Description: 

Organizations employ the principle of least privilege for specific duties and authorized accesses for users and processes. The principle of least privilege is applied with the goal of authorized privileges no higher than necessary to accomplish required organizational missions or business functions. Organizations consider the creation of additional processes, roles, and system accounts as necessary, to achieve least privilege. Organizations also apply least privilege to the development, implementation, and operation of organizational systems. Security functions include establishing system accounts, setting events to be logged, setting intrusion detection parameters, and configuring access authorizations (i.e., permissions, privileges).  Privileged accounts, including super user accounts, are typically described as system administrator for various types of commercial off-the-shelf operating systems. Restricting privileged accounts to specific personnel or roles prevents day-to-day users from having access to privileged information or functions. Organizations may differentiate in the application of this requirement between allowed privileges for local accounts and for domain accounts provided organizations retain the ability to control system configurations for key security parameters and as otherwise necessary to sufficiently mitigate risk. 


Priority: High 


Category:  Centralized Controls Management 


Services Associated with AWS: 

  • AWS Identity and Access Management (IAM)
  • AWS Identity and Access Management (IAM), AWS CloudFormation
  • AWS Identity and Access Management (IAM), AWS CloudTrail, AWS Security Hub


Objective Evidence: 

  • Administrative: documented policies, standards & procedures
  • Administrative: supporting documentation to demonstrate how Role Based Access Control (RBAC) is properly & securely implemented
  • Technical: screenshot of groups and membership assignment 


Possible Technology Considerations: 

  • Secure Baseline Configurations (SBC)
  • Role Based Access Control (RBAC)
  • Discretionary Access Control (DAC)
  • Privileged Access Management (PAM) 


What needs to be answered: 
Do you only grant enough privileges to users to allow them to do their day to day duties?

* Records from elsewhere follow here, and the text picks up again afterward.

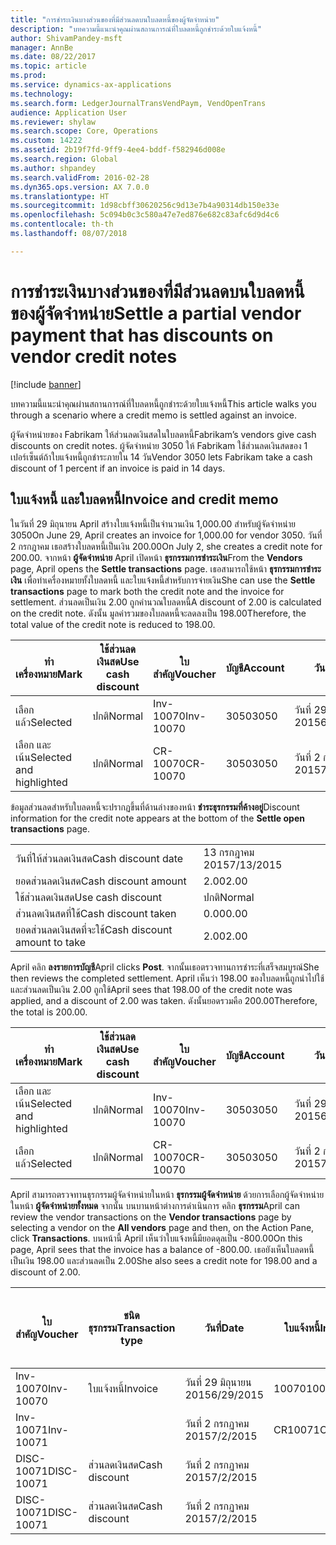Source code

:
 ```yaml
---
title: "การชำระเงินบางส่วนของที่มีส่วนลดบนใบลดหนี้ของผู้จัดจำหน่าย"
description: "บทความนี้แนะนำคุณผ่านสถานการณ์ที่ใบลดหนี้ถูกชำระด้วยใบแจ้งหนี้"
author: ShivamPandey-msft
manager: AnnBe
ms.date: 08/22/2017
ms.topic: article
ms.prod: 
ms.service: dynamics-ax-applications
ms.technology: 
ms.search.form: LedgerJournalTransVendPaym, VendOpenTrans
audience: Application User
ms.reviewer: shylaw
ms.search.scope: Core, Operations
ms.custom: 14222
ms.assetid: 2b19f7fd-9ff9-4ee4-bddf-f582946d008e
ms.search.region: Global
ms.author: shpandey
ms.search.validFrom: 2016-02-28
ms.dyn365.ops.version: AX 7.0.0
ms.translationtype: HT
ms.sourcegitcommit: 1d98cbff30620256c9d13e7b4a90314db150e33e
ms.openlocfilehash: 5c094b0c3c580a47e7ed876e682c83afc6d9d4c6
ms.contentlocale: th-th
ms.lasthandoff: 08/07/2018

---
```


# <a name="settle-a-partial-vendor-payment-that-has-discounts-on-vendor-credit-notes"></a><span data-ttu-id="abf8e-103">การชำระเงินบางส่วนของที่มีส่วนลดบนใบลดหนี้ของผู้จัดจำหน่าย</span><span class="sxs-lookup"><span data-stu-id="abf8e-103">Settle a partial vendor payment that has discounts on vendor credit notes</span></span>

[!include [banner](../includes/banner.md)]

<span data-ttu-id="abf8e-104">บทความนี้แนะนำคุณผ่านสถานการณ์ที่ใบลดหนี้ถูกชำระด้วยใบแจ้งหนี้</span><span class="sxs-lookup"><span data-stu-id="abf8e-104">This article walks you through a scenario where a credit memo is settled against an invoice.</span></span>

<span data-ttu-id="abf8e-105">ผู้จัดจำหน่ายของ Fabrikam ให้ส่วนลดเงินสดในใบลดหนี้</span><span class="sxs-lookup"><span data-stu-id="abf8e-105">Fabrikam’s vendors give cash discounts on credit notes.</span></span> <span data-ttu-id="abf8e-106">ผู้จัดจำหน่าย 3050 ให้ Fabrikam ใช้ส่วนลดเงินสดของ 1 เปอร์เซ็นต์ถ้าใบแจ้งหนี้ถูกชำระภายใน 14 วัน</span><span class="sxs-lookup"><span data-stu-id="abf8e-106">Vendor 3050 lets Fabrikam take a cash discount of 1 percent if an invoice is paid in 14 days.</span></span>

## <a name="invoice-and-credit-memo"></a><span data-ttu-id="abf8e-107">ใบแจ้งหนี้ และใบลดหนี้</span><span class="sxs-lookup"><span data-stu-id="abf8e-107">Invoice and credit memo</span></span>
<span data-ttu-id="abf8e-108">ในวันที่ 29 มิถุนายน April สร้างใบแจ้งหนี้เป็นจำนวนเงิน 1,000.00 สำหรับผู้จัดจำหน่าย 3050</span><span class="sxs-lookup"><span data-stu-id="abf8e-108">On June 29, April creates an invoice for 1,000.00 for vendor 3050.</span></span> <span data-ttu-id="abf8e-109">วันที่ 2 กรกฎาคม เธอสร้างใบลดหนี้เป็นเงิน 200.00</span><span class="sxs-lookup"><span data-stu-id="abf8e-109">On July 2, she creates a credit note for 200.00.</span></span> <span data-ttu-id="abf8e-110">จากหน้า **ผู้จัดจำหน่าย** April เปิดหน้า **ธุรกรรมการชำระเงิน**</span><span class="sxs-lookup"><span data-stu-id="abf8e-110">From the **Vendors** page, April opens the **Settle transactions** page.</span></span> <span data-ttu-id="abf8e-111">เธอสามารถใช้หน้า **ธุรกรรมการชำระเงิน** เพื่อทำเครื่องหมายทั้งใบลดหนี้ และใบแจ้งหนี้สำหรับการจ่ายเงิน</span><span class="sxs-lookup"><span data-stu-id="abf8e-111">She can use the **Settle transactions** page to mark both the credit note and the invoice for settlement.</span></span> <span data-ttu-id="abf8e-112">ส่วนลดเป็นเงิน 2.00 ถูกคำนวณใบลดหนี้</span><span class="sxs-lookup"><span data-stu-id="abf8e-112">A discount of 2.00 is calculated on the credit note.</span></span> <span data-ttu-id="abf8e-113">ดังนั้น มูลค่ารวมของใบลดหนี้จะลดลงเป็น 198.00</span><span class="sxs-lookup"><span data-stu-id="abf8e-113">Therefore, the total value of the credit note is reduced to 198.00.</span></span>

| <span data-ttu-id="abf8e-114">ทำเครื่องหมาย</span><span class="sxs-lookup"><span data-stu-id="abf8e-114">Mark</span></span>                     | <span data-ttu-id="abf8e-115">ใช้ส่วนลดเงินสด</span><span class="sxs-lookup"><span data-stu-id="abf8e-115">Use cash discount</span></span> | <span data-ttu-id="abf8e-116">ใบสำคัญ</span><span class="sxs-lookup"><span data-stu-id="abf8e-116">Voucher</span></span>   | <span data-ttu-id="abf8e-117">บัญชี</span><span class="sxs-lookup"><span data-stu-id="abf8e-117">Account</span></span> | <span data-ttu-id="abf8e-118">วันที่</span><span class="sxs-lookup"><span data-stu-id="abf8e-118">Date</span></span>      | <span data-ttu-id="abf8e-119">วันที่ครบกำหนด</span><span class="sxs-lookup"><span data-stu-id="abf8e-119">Due date</span></span>  | <span data-ttu-id="abf8e-120">ใบแจ้งหนี้</span><span class="sxs-lookup"><span data-stu-id="abf8e-120">Invoice</span></span> | <span data-ttu-id="abf8e-121">ยอดเงินในสกุลเงินของธุรกรรม</span><span class="sxs-lookup"><span data-stu-id="abf8e-121">Amount in transaction currency</span></span> | <span data-ttu-id="abf8e-122">สกุลเงิน</span><span class="sxs-lookup"><span data-stu-id="abf8e-122">Currency</span></span> | <span data-ttu-id="abf8e-123">ยอดเงินที่จะชำระ</span><span class="sxs-lookup"><span data-stu-id="abf8e-123">Amount to settle</span></span> |
|--------------------------|-------------------|-----------|---------|-----------|-----------|---------|--------------------------------|----------|------------------|
| <span data-ttu-id="abf8e-124">เลือกแล้ว</span><span class="sxs-lookup"><span data-stu-id="abf8e-124">Selected</span></span>                 | <span data-ttu-id="abf8e-125">ปกติ</span><span class="sxs-lookup"><span data-stu-id="abf8e-125">Normal</span></span>            | <span data-ttu-id="abf8e-126">Inv-10070</span><span class="sxs-lookup"><span data-stu-id="abf8e-126">Inv-10070</span></span> | <span data-ttu-id="abf8e-127">3050</span><span class="sxs-lookup"><span data-stu-id="abf8e-127">3050</span></span>    | <span data-ttu-id="abf8e-128">วันที่ 29 มิถุนายน 2015</span><span class="sxs-lookup"><span data-stu-id="abf8e-128">6/29/2015</span></span> | <span data-ttu-id="abf8e-129">วันที่ 29 กรกฎาคม 2015</span><span class="sxs-lookup"><span data-stu-id="abf8e-129">7/29/2015</span></span> | <span data-ttu-id="abf8e-130">10070</span><span class="sxs-lookup"><span data-stu-id="abf8e-130">10070</span></span>   | <span data-ttu-id="abf8e-131">-1,000.00.</span><span class="sxs-lookup"><span data-stu-id="abf8e-131">-1,000.00</span></span>                      | <span data-ttu-id="abf8e-132">USD</span><span class="sxs-lookup"><span data-stu-id="abf8e-132">USD</span></span>      | <span data-ttu-id="abf8e-133">-990.00</span><span class="sxs-lookup"><span data-stu-id="abf8e-133">-990.00</span></span>          |
| <span data-ttu-id="abf8e-134">เลือก และเน้น</span><span class="sxs-lookup"><span data-stu-id="abf8e-134">Selected and highlighted</span></span> | <span data-ttu-id="abf8e-135">ปกติ</span><span class="sxs-lookup"><span data-stu-id="abf8e-135">Normal</span></span>            | <span data-ttu-id="abf8e-136">CR-10070</span><span class="sxs-lookup"><span data-stu-id="abf8e-136">CR-10070</span></span>  | <span data-ttu-id="abf8e-137">3050</span><span class="sxs-lookup"><span data-stu-id="abf8e-137">3050</span></span>    | <span data-ttu-id="abf8e-138">วันที่ 2 กรกฏาคม 2015</span><span class="sxs-lookup"><span data-stu-id="abf8e-138">7/2/2015</span></span>  | <span data-ttu-id="abf8e-139">วันที่ 29 กรกฎาคม 2015</span><span class="sxs-lookup"><span data-stu-id="abf8e-139">7/29/2015</span></span> |         | <span data-ttu-id="abf8e-140">200.00</span><span class="sxs-lookup"><span data-stu-id="abf8e-140">200.00</span></span>                         | <span data-ttu-id="abf8e-141">USD</span><span class="sxs-lookup"><span data-stu-id="abf8e-141">USD</span></span>      | <span data-ttu-id="abf8e-142">198.00</span><span class="sxs-lookup"><span data-stu-id="abf8e-142">198.00</span></span>           |

<span data-ttu-id="abf8e-143">ข้อมูลส่วนลดสำหรับใบลดหนี้จะปรากฏขึ้นที่ด้านล่างของหน้า **ชำระธุรกรรมที่ค้างอยู่**</span><span class="sxs-lookup"><span data-stu-id="abf8e-143">Discount information for the credit note appears at the bottom of the **Settle open transactions** page.</span></span>

|                              |           |
|------------------------------|-----------|
| <span data-ttu-id="abf8e-144">วันที่ให้ส่วนลดเงินสด</span><span class="sxs-lookup"><span data-stu-id="abf8e-144">Cash discount date</span></span>           | <span data-ttu-id="abf8e-145">13 กรกฎาคม 2015</span><span class="sxs-lookup"><span data-stu-id="abf8e-145">7/13/2015</span></span> |
| <span data-ttu-id="abf8e-146">ยอดส่วนลดเงินสด</span><span class="sxs-lookup"><span data-stu-id="abf8e-146">Cash discount amount</span></span>         | <span data-ttu-id="abf8e-147">2.00</span><span class="sxs-lookup"><span data-stu-id="abf8e-147">2.00</span></span>      |
| <span data-ttu-id="abf8e-148">ใช้ส่วนลดเงินสด</span><span class="sxs-lookup"><span data-stu-id="abf8e-148">Use cash discount</span></span>            | <span data-ttu-id="abf8e-149">ปกติ</span><span class="sxs-lookup"><span data-stu-id="abf8e-149">Normal</span></span>    |
| <span data-ttu-id="abf8e-150">ส่วนลดเงินสดที่ใช้</span><span class="sxs-lookup"><span data-stu-id="abf8e-150">Cash discount taken</span></span>          | <span data-ttu-id="abf8e-151">0.00</span><span class="sxs-lookup"><span data-stu-id="abf8e-151">0.00</span></span>      |
| <span data-ttu-id="abf8e-152">ยอดส่วนลดเงินสดที่จะใช้</span><span class="sxs-lookup"><span data-stu-id="abf8e-152">Cash discount amount to take</span></span> | <span data-ttu-id="abf8e-153">2.00</span><span class="sxs-lookup"><span data-stu-id="abf8e-153">2.00</span></span>      |

<span data-ttu-id="abf8e-154">April คลิก **ลงรายการบัญชี**</span><span class="sxs-lookup"><span data-stu-id="abf8e-154">April clicks **Post**.</span></span> <span data-ttu-id="abf8e-155">จากนั้นเธอตรวจทานการชำระที่เสร็จสมบูรณ์</span><span class="sxs-lookup"><span data-stu-id="abf8e-155">She then reviews the completed settlement.</span></span> <span data-ttu-id="abf8e-156">April เห็นว่า 198.00 ของใบลดหนี้ถูกนำไปใช้ และส่วนลดเป็นเงิน 2.00 ถูกใช้</span><span class="sxs-lookup"><span data-stu-id="abf8e-156">April sees that 198.00 of the credit note was applied, and a discount of 2.00 was taken.</span></span> <span data-ttu-id="abf8e-157">ดังนั้นยอดรวมคือ 200.00</span><span class="sxs-lookup"><span data-stu-id="abf8e-157">Therefore, the total is 200.00.</span></span>

| <span data-ttu-id="abf8e-158">ทำเครื่องหมาย</span><span class="sxs-lookup"><span data-stu-id="abf8e-158">Mark</span></span>                     | <span data-ttu-id="abf8e-159">ใช้ส่วนลดเงินสด</span><span class="sxs-lookup"><span data-stu-id="abf8e-159">Use cash discount</span></span> | <span data-ttu-id="abf8e-160">ใบสำคัญ</span><span class="sxs-lookup"><span data-stu-id="abf8e-160">Voucher</span></span>   | <span data-ttu-id="abf8e-161">บัญชี</span><span class="sxs-lookup"><span data-stu-id="abf8e-161">Account</span></span> | <span data-ttu-id="abf8e-162">วันที่</span><span class="sxs-lookup"><span data-stu-id="abf8e-162">Date</span></span>      | <span data-ttu-id="abf8e-163">วันที่ครบกำหนด</span><span class="sxs-lookup"><span data-stu-id="abf8e-163">Due date</span></span>  | <span data-ttu-id="abf8e-164">ใบแจ้งหนี้</span><span class="sxs-lookup"><span data-stu-id="abf8e-164">Invoice</span></span>  | <span data-ttu-id="abf8e-165">ยอดเงินในสกุลเงินของธุรกรรม</span><span class="sxs-lookup"><span data-stu-id="abf8e-165">Amount in transaction currency</span></span> | <span data-ttu-id="abf8e-166">สกุลเงิน</span><span class="sxs-lookup"><span data-stu-id="abf8e-166">Currency</span></span> | <span data-ttu-id="abf8e-167">ยอดเงินที่จะชำระ</span><span class="sxs-lookup"><span data-stu-id="abf8e-167">Amount to settle</span></span> |
|--------------------------|-------------------|-----------|---------|-----------|-----------|----------|--------------------------------|----------|------------------|
| <span data-ttu-id="abf8e-168">เลือก และเน้น</span><span class="sxs-lookup"><span data-stu-id="abf8e-168">Selected and highlighted</span></span> | <span data-ttu-id="abf8e-169">ปกติ</span><span class="sxs-lookup"><span data-stu-id="abf8e-169">Normal</span></span>            | <span data-ttu-id="abf8e-170">Inv-10070</span><span class="sxs-lookup"><span data-stu-id="abf8e-170">Inv-10070</span></span> | <span data-ttu-id="abf8e-171">3050</span><span class="sxs-lookup"><span data-stu-id="abf8e-171">3050</span></span>    | <span data-ttu-id="abf8e-172">วันที่ 29 มิถุนายน 2015</span><span class="sxs-lookup"><span data-stu-id="abf8e-172">6/29/2015</span></span> | <span data-ttu-id="abf8e-173">วันที่ 29 กรกฎาคม 2015</span><span class="sxs-lookup"><span data-stu-id="abf8e-173">7/29/2015</span></span> | <span data-ttu-id="abf8e-174">10070</span><span class="sxs-lookup"><span data-stu-id="abf8e-174">10070</span></span>    | <span data-ttu-id="abf8e-175">-1,000.00.</span><span class="sxs-lookup"><span data-stu-id="abf8e-175">-1,000.00</span></span>                      | <span data-ttu-id="abf8e-176">USD</span><span class="sxs-lookup"><span data-stu-id="abf8e-176">USD</span></span>      | <span data-ttu-id="abf8e-177">-200.00.</span><span class="sxs-lookup"><span data-stu-id="abf8e-177">-200.00</span></span>          |
| <span data-ttu-id="abf8e-178">เลือกแล้ว</span><span class="sxs-lookup"><span data-stu-id="abf8e-178">Selected</span></span>                 | <span data-ttu-id="abf8e-179">ปกติ</span><span class="sxs-lookup"><span data-stu-id="abf8e-179">Normal</span></span>            | <span data-ttu-id="abf8e-180">CR-10070</span><span class="sxs-lookup"><span data-stu-id="abf8e-180">CR-10070</span></span>  | <span data-ttu-id="abf8e-181">3050</span><span class="sxs-lookup"><span data-stu-id="abf8e-181">3050</span></span>    | <span data-ttu-id="abf8e-182">วันที่ 2 กรกฏาคม 2015</span><span class="sxs-lookup"><span data-stu-id="abf8e-182">7/2/2015</span></span>  | <span data-ttu-id="abf8e-183">วันที่ 29 กรกฎาคม 2015</span><span class="sxs-lookup"><span data-stu-id="abf8e-183">7/29/2015</span></span> | <span data-ttu-id="abf8e-184">CR-10070</span><span class="sxs-lookup"><span data-stu-id="abf8e-184">CR-10070</span></span> | <span data-ttu-id="abf8e-185">200.00</span><span class="sxs-lookup"><span data-stu-id="abf8e-185">200.00</span></span>                         | <span data-ttu-id="abf8e-186">USD</span><span class="sxs-lookup"><span data-stu-id="abf8e-186">USD</span></span>      | <span data-ttu-id="abf8e-187">198.00</span><span class="sxs-lookup"><span data-stu-id="abf8e-187">198.00</span></span>           |

<span data-ttu-id="abf8e-188">April สามารถตรวจทานธุรกรรมผู้จัดจำหน่ายในหน้า **ธุรกรรมผู้จัดจำหน่าย** ด้วยการเลือกผู้จัดจำหน่ายในหน้า **ผู้จัดจำหน่ายทั้งหมด** จากนั้น บนบานหน้าต่างการดำเนินการ คลิก **ธุรกรรม**</span><span class="sxs-lookup"><span data-stu-id="abf8e-188">April can review the vendor transactions on the **Vendor transactions** page by selecting a vendor on the **All vendors** page and then, on the Action Pane, click **Transactions**.</span></span> <span data-ttu-id="abf8e-189">บนหน้านี้ April เห็นว่าใบแจ้งหนี้มียอดดุลเป็น -800.00</span><span class="sxs-lookup"><span data-stu-id="abf8e-189">On this page, April sees that the invoice has a balance of -800.00.</span></span> <span data-ttu-id="abf8e-190">เธอยังเห็นใบลดหนี้เป็นเงิน 198.00 และส่วนลดเป็น 2.00</span><span class="sxs-lookup"><span data-stu-id="abf8e-190">She also sees a credit note for 198.00 and a discount of 2.00.</span></span>

| <span data-ttu-id="abf8e-191">ใบสำคัญ</span><span class="sxs-lookup"><span data-stu-id="abf8e-191">Voucher</span></span>    | <span data-ttu-id="abf8e-192">ชนิดธุรกรรม</span><span class="sxs-lookup"><span data-stu-id="abf8e-192">Transaction type</span></span> | <span data-ttu-id="abf8e-193">วันที่</span><span class="sxs-lookup"><span data-stu-id="abf8e-193">Date</span></span>      | <span data-ttu-id="abf8e-194">ใบแจ้งหนี้</span><span class="sxs-lookup"><span data-stu-id="abf8e-194">Invoice</span></span> | <span data-ttu-id="abf8e-195">ยอดเงินในเดบิตในสกุลเงินของธุรกรรม</span><span class="sxs-lookup"><span data-stu-id="abf8e-195">Amount in transaction currency debit</span></span> | <span data-ttu-id="abf8e-196">ยอดเงินในเครดิตในสกุลเงินของธุรกรรม</span><span class="sxs-lookup"><span data-stu-id="abf8e-196">Amount in transaction currency credit</span></span> | <span data-ttu-id="abf8e-197">ยอดดุล</span><span class="sxs-lookup"><span data-stu-id="abf8e-197">Balance</span></span> | <span data-ttu-id="abf8e-198">สกุลเงิน</span><span class="sxs-lookup"><span data-stu-id="abf8e-198">Currency</span></span> |
|------------|------------------|-----------|---------|--------------------------------------|---------------------------------------|---------|----------|
| <span data-ttu-id="abf8e-199">Inv-10070</span><span class="sxs-lookup"><span data-stu-id="abf8e-199">Inv-10070</span></span>  | <span data-ttu-id="abf8e-200">ใบแจ้งหนี้</span><span class="sxs-lookup"><span data-stu-id="abf8e-200">Invoice</span></span>          | <span data-ttu-id="abf8e-201">วันที่ 29 มิถุนายน 2015</span><span class="sxs-lookup"><span data-stu-id="abf8e-201">6/29/2015</span></span> | <span data-ttu-id="abf8e-202">10070</span><span class="sxs-lookup"><span data-stu-id="abf8e-202">10070</span></span>   |                                      | <span data-ttu-id="abf8e-203">1,000.00</span><span class="sxs-lookup"><span data-stu-id="abf8e-203">1,000.00</span></span>                              | <span data-ttu-id="abf8e-204">-800.00</span><span class="sxs-lookup"><span data-stu-id="abf8e-204">-800.00</span></span> | <span data-ttu-id="abf8e-205">USD</span><span class="sxs-lookup"><span data-stu-id="abf8e-205">USD</span></span>      |
| <span data-ttu-id="abf8e-206">Inv-10071</span><span class="sxs-lookup"><span data-stu-id="abf8e-206">Inv-10071</span></span>  |                  | <span data-ttu-id="abf8e-207">วันที่ 2 กรกฏาคม 2015</span><span class="sxs-lookup"><span data-stu-id="abf8e-207">7/2/2015</span></span>  | <span data-ttu-id="abf8e-208">CR10071</span><span class="sxs-lookup"><span data-stu-id="abf8e-208">CR10071</span></span> | <span data-ttu-id="abf8e-209">200.00</span><span class="sxs-lookup"><span data-stu-id="abf8e-209">200.00</span></span>                               |                                       | <span data-ttu-id="abf8e-210">0.00</span><span class="sxs-lookup"><span data-stu-id="abf8e-210">0.00</span></span>    | <span data-ttu-id="abf8e-211">USD</span><span class="sxs-lookup"><span data-stu-id="abf8e-211">USD</span></span>      |
| <span data-ttu-id="abf8e-212">DISC-10071</span><span class="sxs-lookup"><span data-stu-id="abf8e-212">DISC-10071</span></span> |  <span data-ttu-id="abf8e-213">ส่วนลดเงินสด</span><span class="sxs-lookup"><span data-stu-id="abf8e-213">Cash discount</span></span>   | <span data-ttu-id="abf8e-214">วันที่ 2 กรกฏาคม 2015</span><span class="sxs-lookup"><span data-stu-id="abf8e-214">7/2/2015</span></span>  |         | <span data-ttu-id="abf8e-215">2.00</span><span class="sxs-lookup"><span data-stu-id="abf8e-215">2.00</span></span>                                 |                                       | <span data-ttu-id="abf8e-216">0.00</span><span class="sxs-lookup"><span data-stu-id="abf8e-216">0.00</span></span>    | <span data-ttu-id="abf8e-217">USD</span><span class="sxs-lookup"><span data-stu-id="abf8e-217">USD</span></span>      |
| <span data-ttu-id="abf8e-218">DISC-10071</span><span class="sxs-lookup"><span data-stu-id="abf8e-218">DISC-10071</span></span> |  <span data-ttu-id="abf8e-219">ส่วนลดเงินสด</span><span class="sxs-lookup"><span data-stu-id="abf8e-219">Cash discount</span></span>   | <span data-ttu-id="abf8e-220">วันที่ 2 กรกฏาคม 2015</span><span class="sxs-lookup"><span data-stu-id="abf8e-220">7/2/2015</span></span>  |         |                                      | <span data-ttu-id="abf8e-221">2.00</span><span class="sxs-lookup"><span data-stu-id="abf8e-221">2.00</span></span>                                  | <span data-ttu-id="abf8e-222">0.00</span><span class="sxs-lookup"><span data-stu-id="abf8e-222">0.00</span></span>    | <span data-ttu-id="abf8e-223">USD</span><span class="sxs-lookup"><span data-stu-id="abf8e-223">USD</span></span>      |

  • Verify Implementation of Least Privilege Principle
    Description: This check ensures that the principle of least privilege is effectively applied, with user and process privileges no higher than necessary to accomplish required organizational missions or business functions.
  • Confirm Least Privilege in System Development and Operation
    Description: This check confirms that the principle of least privilege is applied during the development, implementation, and operation of organizational systems.
  • Validate Privileges for Security Functions
    Description: This check verifies that access privileges for security functions such as establishing system accounts, setting events to be logged, setting intrusion detection parameters, and configuring access authorizations are correctly set according to the least privilege principle.
  • Ensure Restriction of Privileged Accounts
    Description: This check ensures that privileged accounts, including super user accounts, are restricted to specific personnel or roles, preventing day-to-day users from accessing privileged information or functions.
  • Confirm Differentiation in Privileges for Local and Domain Accounts
    Description: This check confirms that the organization has effectively differentiated in the application of the least privilege principle between local accounts and domain accounts, while retaining control over key system configurations and mitigating risk.
     


More details: Company employees only have access to information needed to perform day to day functions.